▶ _Directions_: Set down all of the entries word for word, omitting the images they contain.

*** Opening The data ***

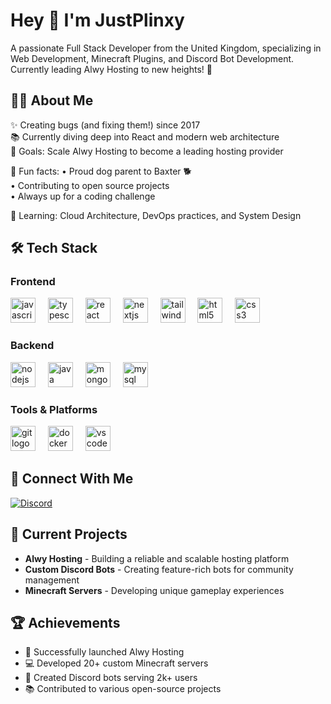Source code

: <h1 align="left">Hey 👋 I'm JustPlinxy</h1>

<p align="left">A passionate Full Stack Developer from the United Kingdom, specializing in Web Development, Minecraft Plugins, and Discord Bot Development. Currently leading Alwy Hosting to new heights! 🚀</p>

<h2 align="left">👨‍💻 About Me</h2>

<p align="left">
✨ Creating bugs (and fixing them!) since 2017<br>
📚 Currently diving deep into React and modern web architecture<br>
🎯 Goals: Scale Alwy Hosting to become a leading hosting provider<br>

🎲 Fun facts:
  • Proud dog parent to Baxter 🐕<br>
  • Contributing to open source projects<br>
  • Always up for a coding challenge<br>

🌱 Learning: Cloud Architecture, DevOps practices, and System Design
</p>

<h2 align="left">🛠️ Tech Stack</h2>

<h3 align="left">Frontend</h3>
<div align="left">
  <img src="https://cdn.jsdelivr.net/gh/devicons/devicon/icons/javascript/javascript-original.svg" height="40" alt="javascript logo"  />
  <img width="12" />
  <img src="https://cdn.jsdelivr.net/gh/devicons/devicon/icons/typescript/typescript-original.svg" height="40" alt="typescript logo"  />
  <img width="12" />
  <img src="https://cdn.jsdelivr.net/gh/devicons/devicon/icons/react/react-original.svg" height="40" alt="react logo"  />
  <img width="12" />
  <img src="https://cdn.jsdelivr.net/gh/devicons/devicon/icons/nextjs/nextjs-original.svg" height="40" alt="nextjs logo"  />
  <img width="12" />
  <img src="https://cdn.jsdelivr.net/gh/devicons/devicon/icons/tailwindcss/tailwindcss-plain.svg" height="40" alt="tailwindcss logo"  />
  <img width="12" />
  <img src="https://cdn.jsdelivr.net/gh/devicons/devicon/icons/html5/html5-original.svg" height="40" alt="html5 logo"  />
  <img width="12" />
  <img src="https://cdn.jsdelivr.net/gh/devicons/devicon/icons/css3/css3-original.svg" height="40" alt="css3 logo"  />
</div>

<h3 align="left">Backend</h3>
<div align="left">
  <img src="https://cdn.jsdelivr.net/gh/devicons/devicon/icons/nodejs/nodejs-original.svg" height="40" alt="nodejs logo"  />
  <img width="12" />
  <img src="https://cdn.jsdelivr.net/gh/devicons/devicon/icons/java/java-original.svg" height="40" alt="java logo"  />
  <img width="12" />
  <img src="https://cdn.jsdelivr.net/gh/devicons/devicon/icons/mongodb/mongodb-original.svg" height="40" alt="mongodb logo"  />
  <img width="12" />
  <img src="https://cdn.jsdelivr.net/gh/devicons/devicon/icons/mysql/mysql-original.svg" height="40" alt="mysql logo"  />
</div>

<h3 align="left">Tools & Platforms</h3>
<div align="left">
  <img src="https://cdn.jsdelivr.net/gh/devicons/devicon/icons/git/git-original.svg" height="40" alt="git logo"  />
  <img width="12" />
  <img src="https://cdn.jsdelivr.net/gh/devicons/devicon/icons/docker/docker-original.svg" height="40" alt="docker logo"  />
  <img width="12" />
  <img src="https://cdn.jsdelivr.net/gh/devicons/devicon/icons/vscode/vscode-original.svg" height="40" alt="vscode logo"  />
</div>

<h2 align="left">🤝 Connect With Me</h2>

<div align="left">
  <a href="https://discord.gg/alwy" target="_blank">
    <img src="https://img.shields.io/badge/Discord-%237289DA.svg?style=for-the-badge&logo=discord&logoColor=white" alt="Discord"  />
  </a>
</div>

<h2 align="left">🎯 Current Projects</h2>

- **Alwy Hosting** - Building a reliable and scalable hosting platform
- **Custom Discord Bots** - Creating feature-rich bots for community management
- **Minecraft Servers** - Developing unique gameplay experiences

<h2 align="left">🏆 Achievements</h2>

- 🌟 Successfully launched Alwy Hosting
- 💻 Developed 20+ custom Minecraft servers
- 🤖 Created Discord bots serving 2k+ users
- 📚 Contributed to various open-source projects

*** Closing The data ***

▶ _Result for this exercise_:
Source code

: <h1 align="left">Hey 👋 I'm JustPlinxy</h1>

<p align="left">A passionate Full Stack Developer from the United Kingdom, specializing in Web Development, Minecraft Plugins, and Discord Bot Development. Currently leading Alwy Hosting to new heights! 🚀</p>

<h2 align="left">👨‍💻 About Me</h2>

<p align="left">
✨ Creating bugs (and fixing them!) since 2017<br>
📚 Currently diving deep into React and modern web architecture<br>
🎯 Goals: Scale Alwy Hosting to become a leading hosting provider<br>

🎲 Fun facts:
  • Proud dog parent to Baxter 🐕<br>
  • Contributing to open source projects<br>
  • Always up for a coding challenge<br>

🌱 Learning: Cloud Architecture, DevOps practices, and System Design
</p>

<h2 align="left">🛠️ Tech Stack</h2>

<h3 align="left">Frontend</h3>
<div align="left">
  <img src="https://cdn.jsdelivr.net/gh/devicons/devicon/icons/javascript/javascript-original.svg" height="40" alt="javascript logo"  />
  <img width="12" />
  <img src="https://cdn.jsdelivr.net/gh/devicons/devicon/icons/typescript/typescript-original.svg" height="40" alt="typescript logo"  />
  <img width="12" />
  <img src="https://cdn.jsdelivr.net/gh/devicons/devicon/icons/react/react-original.svg" height="40" alt="react logo"  />
  <img width="12" />
  <img src="https://cdn.jsdelivr.net/gh/devicons/devicon/icons/nextjs/nextjs-original.svg" height="40" alt="nextjs logo"  />
  <img width="12" />
  <img src="https://cdn.jsdelivr.net/gh/devicons/devicon/icons/tailwindcss/tailwindcss-plain.svg" height="40" alt="tailwindcss logo"  />
  <img width="12" />
  <img src="https://cdn.jsdelivr.net/gh/devicons/devicon/icons/html5/html5-original.svg" height="40" alt="html5 logo"  />
  <img width="12" />
  <img src="https://cdn.jsdelivr.net/gh/devicons/devicon/icons/css3/css3-original.svg" height="40" alt="css3 logo"  />
</div>

<h3 align="left">Backend</h3>
<div align="left">
  <img src="https://cdn.jsdelivr.net/gh/devicons/devicon/icons/nodejs/nodejs-original.svg" height="40" alt="nodejs logo"  />
  <img width="12" />
  <img src="https://cdn.jsdelivr.net/gh/devicons/devicon/icons/java/java-original.svg" height="40" alt="java logo"  />
  <img width="12" />
  <img src="https://cdn.jsdelivr.net/gh/devicons/devicon/icons/mongodb/mongodb-original.svg" height="40" alt="mongodb logo"  />
  <img width="12" />
  <img src="https://cdn.jsdelivr.net/gh/devicons/devicon/icons/mysql/mysql-original.svg" height="40" alt="mysql logo"  />
</div>

<h3 align="left">Tools & Platforms</h3>
<div align="left">
  <img src="https://cdn.jsdelivr.net/gh/devicons/devicon/icons/git/git-original.svg" height="40" alt="git logo"  />
  <img width="12" />
  <img src="https://cdn.jsdelivr.net/gh/devicons/devicon/icons/docker/docker-original.svg" height="40" alt="docker logo"  />
  <img width="12" />
  <img src="https://cdn.jsdelivr.net/gh/devicons/devicon/icons/vscode/vscode-original.svg" height="40" alt="vscode logo"  />
</div>

<h2 align="left">🤝 Connect With Me</h2>

<div align="left">
  <a href="https://discord.gg/alwy" target="_blank">
    <img src="https://img.shields.io/badge/Discord-%237289DA.svg?style=for-the-badge&logo=discord&logoColor=white" alt="Discord"  />
  </a>
</div>

<h2 align="left">🎯 Current Projects</h2>

- **Alwy Hosting** - Building a reliable and scalable hosting platform
- **Custom Discord Bots** - Creating feature-rich bots for community management
- **Minecraft Servers** - Developing unique gameplay experiences

<h2 align="left">🏆 Achievements</h2>

- 🌟 Successfully launched Alwy Hosting
- 💻 Developed 20+ custom Minecraft servers
- 🤖 Created Discord bots serving 2k+ users
- 📚 Contributed to various open-source projects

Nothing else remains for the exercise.